Data in this exercise =

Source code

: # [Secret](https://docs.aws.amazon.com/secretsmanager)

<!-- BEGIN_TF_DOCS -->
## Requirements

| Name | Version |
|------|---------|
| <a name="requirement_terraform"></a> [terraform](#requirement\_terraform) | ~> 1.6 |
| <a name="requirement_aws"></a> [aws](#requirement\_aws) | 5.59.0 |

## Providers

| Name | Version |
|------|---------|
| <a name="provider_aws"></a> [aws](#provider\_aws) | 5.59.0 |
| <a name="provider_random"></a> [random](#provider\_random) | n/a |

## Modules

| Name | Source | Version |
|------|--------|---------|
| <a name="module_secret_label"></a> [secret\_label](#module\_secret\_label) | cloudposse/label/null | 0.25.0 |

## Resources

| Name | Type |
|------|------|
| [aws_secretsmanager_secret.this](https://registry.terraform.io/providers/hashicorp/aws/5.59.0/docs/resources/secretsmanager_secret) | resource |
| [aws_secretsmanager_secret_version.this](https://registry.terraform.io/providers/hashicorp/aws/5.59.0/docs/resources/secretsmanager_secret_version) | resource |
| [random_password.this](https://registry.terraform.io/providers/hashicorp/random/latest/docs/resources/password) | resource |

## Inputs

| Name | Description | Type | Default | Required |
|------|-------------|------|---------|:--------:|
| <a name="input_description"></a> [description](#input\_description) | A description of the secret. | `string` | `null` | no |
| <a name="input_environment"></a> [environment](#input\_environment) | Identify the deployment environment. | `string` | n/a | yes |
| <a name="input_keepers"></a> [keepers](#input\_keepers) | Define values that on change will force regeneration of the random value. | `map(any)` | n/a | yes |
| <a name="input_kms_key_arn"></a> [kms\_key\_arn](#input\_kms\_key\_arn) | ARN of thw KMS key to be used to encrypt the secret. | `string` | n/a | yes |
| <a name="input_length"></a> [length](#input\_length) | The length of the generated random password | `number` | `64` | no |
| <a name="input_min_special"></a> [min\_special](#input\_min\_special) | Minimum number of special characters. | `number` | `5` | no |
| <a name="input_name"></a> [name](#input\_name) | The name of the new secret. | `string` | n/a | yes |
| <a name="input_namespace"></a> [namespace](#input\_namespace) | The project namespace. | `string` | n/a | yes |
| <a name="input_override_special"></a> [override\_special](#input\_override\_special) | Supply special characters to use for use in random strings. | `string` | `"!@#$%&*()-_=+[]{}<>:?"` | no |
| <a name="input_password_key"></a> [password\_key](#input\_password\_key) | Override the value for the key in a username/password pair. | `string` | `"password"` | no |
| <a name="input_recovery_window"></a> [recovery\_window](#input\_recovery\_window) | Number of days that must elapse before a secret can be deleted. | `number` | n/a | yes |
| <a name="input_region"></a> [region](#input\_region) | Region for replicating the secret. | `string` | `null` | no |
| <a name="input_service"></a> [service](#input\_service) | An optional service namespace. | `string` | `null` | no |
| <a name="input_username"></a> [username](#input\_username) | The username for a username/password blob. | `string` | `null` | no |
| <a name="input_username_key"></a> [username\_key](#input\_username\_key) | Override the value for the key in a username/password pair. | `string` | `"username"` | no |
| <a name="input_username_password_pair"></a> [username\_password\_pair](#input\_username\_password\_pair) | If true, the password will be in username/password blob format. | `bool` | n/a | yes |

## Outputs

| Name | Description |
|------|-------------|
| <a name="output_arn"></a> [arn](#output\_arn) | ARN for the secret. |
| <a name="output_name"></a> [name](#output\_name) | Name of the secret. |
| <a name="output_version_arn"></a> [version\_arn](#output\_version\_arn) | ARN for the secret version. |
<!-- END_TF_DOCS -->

What needs to be done = Copy out the full set of records precisely, leaving nothing out.

Answer to this exercise =
Source code

: # [Secret](https://docs.aws.amazon.com/secretsmanager)

<!-- BEGIN_TF_DOCS -->
## Requirements

| Name | Version |
|------|---------|
| <a name="requirement_terraform"></a> [terraform](#requirement\_terraform) | ~> 1.6 |
| <a name="requirement_aws"></a> [aws](#requirement\_aws) | 5.59.0 |

## Providers

| Name | Version |
|------|---------|
| <a name="provider_aws"></a> [aws](#provider\_aws) | 5.59.0 |
| <a name="provider_random"></a> [random](#provider\_random) | n/a |

## Modules

| Name | Source | Version |
|------|--------|---------|
| <a name="module_secret_label"></a> [secret\_label](#module\_secret\_label) | cloudposse/label/null | 0.25.0 |

## Resources

| Name | Type |
|------|------|
| [aws_secretsmanager_secret.this](https://registry.terraform.io/providers/hashicorp/aws/5.59.0/docs/resources/secretsmanager_secret) | resource |
| [aws_secretsmanager_secret_version.this](https://registry.terraform.io/providers/hashicorp/aws/5.59.0/docs/resources/secretsmanager_secret_version) | resource |
| [random_password.this](https://registry.terraform.io/providers/hashicorp/random/latest/docs/resources/password) | resource |

## Inputs

| Name | Description | Type | Default | Required |
|------|-------------|------|---------|:--------:|
| <a name="input_description"></a> [description](#input\_description) | A description of the secret. | `string` | `null` | no |
| <a name="input_environment"></a> [environment](#input\_environment) | Identify the deployment environment. | `string` | n/a | yes |
| <a name="input_keepers"></a> [keepers](#input\_keepers) | Define values that on change will force regeneration of the random value. | `map(any)` | n/a | yes |
| <a name="input_kms_key_arn"></a> [kms\_key\_arn](#input\_kms\_key\_arn) | ARN of thw KMS key to be used to encrypt the secret. | `string` | n/a | yes |
| <a name="input_length"></a> [length](#input\_length) | The length of the generated random password | `number` | `64` | no |
| <a name="input_min_special"></a> [min\_special](#input\_min\_special) | Minimum number of special characters. | `number` | `5` | no |
| <a name="input_name"></a> [name](#input\_name) | The name of the new secret. | `string` | n/a | yes |
| <a name="input_namespace"></a> [namespace](#input\_namespace) | The project namespace. | `string` | n/a | yes |
| <a name="input_override_special"></a> [override\_special](#input\_override\_special) | Supply special characters to use for use in random strings. | `string` | `"!@#$%&*()-_=+[]{}<>:?"` | no |
| <a name="input_password_key"></a> [password\_key](#input\_password\_key) | Override the value for the key in a username/password pair. | `string` | `"password"` | no |
| <a name="input_recovery_window"></a> [recovery\_window](#input\_recovery\_window) | Number of days that must elapse before a secret can be deleted. | `number` | n/a | yes |
| <a name="input_region"></a> [region](#input\_region) | Region for replicating the secret. | `string` | `null` | no |
| <a name="input_service"></a> [service](#input\_service) | An optional service namespace. | `string` | `null` | no |
| <a name="input_username"></a> [username](#input\_username) | The username for a username/password blob. | `string` | `null` | no |
| <a name="input_username_key"></a> [username\_key](#input\_username\_key) | Override the value for the key in a username/password pair. | `string` | `"username"` | no |
| <a name="input_username_password_pair"></a> [username\_password\_pair](#input\_username\_password\_pair) | If true, the password will be in username/password blob format. | `bool` | n/a | yes |

## Outputs

| Name | Description |
|------|-------------|
| <a name="output_arn"></a> [arn](#output\_arn) | ARN for the secret. |
| <a name="output_name"></a> [name](#output\_name) | Name of the secret. |
| <a name="output_version_arn"></a> [version\_arn](#output\_version\_arn) | ARN for the secret version. |
<!-- END_TF_DOCS -->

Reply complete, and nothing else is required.